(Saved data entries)
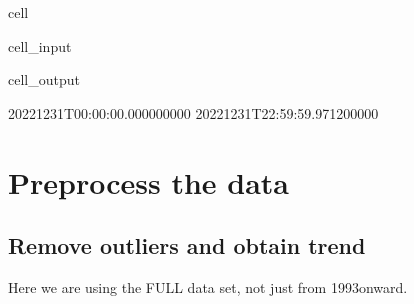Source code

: \documentclass[letterpaper,10pt,english]{jupyterBook}
\begin{document}
\begin{sphinxuseclass}{cell}
\begin{sphinxVerbatimInput}
\begin{sphinxuseclass}{cell_input}
\begin{sphinxVerbatim}[commandchars=\\\{\}]
     
     

\PYG{p}{[}\PYG{p}{]}
\PYG{p}{[}\PYG{p}{]}
\end{sphinxVerbatim}

\end{sphinxuseclass}\end{sphinxVerbatimInput}
\begin{sphinxVerbatimOutput}

\begin{sphinxuseclass}{cell_output}
\begin{sphinxVerbatim}[commandchars=\\\{\}]
2022\PYGZhy{}12\PYGZhy{}31T00:00:00.000000000
2022\PYGZhy{}12\PYGZhy{}31T22:59:59.971200000
\end{sphinxVerbatim}

\end{sphinxuseclass}\end{sphinxVerbatimOutput}

\end{sphinxuseclass}

\chapter{Pre\sphinxhyphen{}process the data}
\label{\detokenize{notebooks/regional_and_local/SL_Extremes_annual:pre-process-the-data}}

\section{Remove outliers and obtain trend}
\label{\detokenize{notebooks/regional_and_local/SL_Extremes_annual:remove-outliers-and-obtain-trend}}
\sphinxAtStartPar
Here we are using the FULL data set, not just from 1993\sphinxhyphen{}onward.
\end{document}
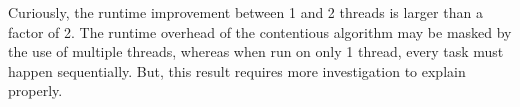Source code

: Curiously, the runtime improvement between 1 and 2 threads is larger than a
factor of 2. The runtime overhead of the contentious algorithm may be masked by
the use of multiple threads, whereas when run on only 1 thread, every task must
happen sequentially. But, this result requires more investigation to explain
properly.

\begin{comment}
With optimization turned on vec behaves a lot like seq. Without
optimization, vec is a lot slower. All these benchmarks use optimization flags,
so the results are almost identical between seq and veche "async"
implementation uses C++ threads with the async
\end{comment}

The problem: Search the records above for the string "sphinxhyphen". Copy every line that contains it.

Response below:
\chapter{Pre\sphinxhyphen{}process the data}
Here we are using the FULL data set, not just from 1993\sphinxhyphen{}onward.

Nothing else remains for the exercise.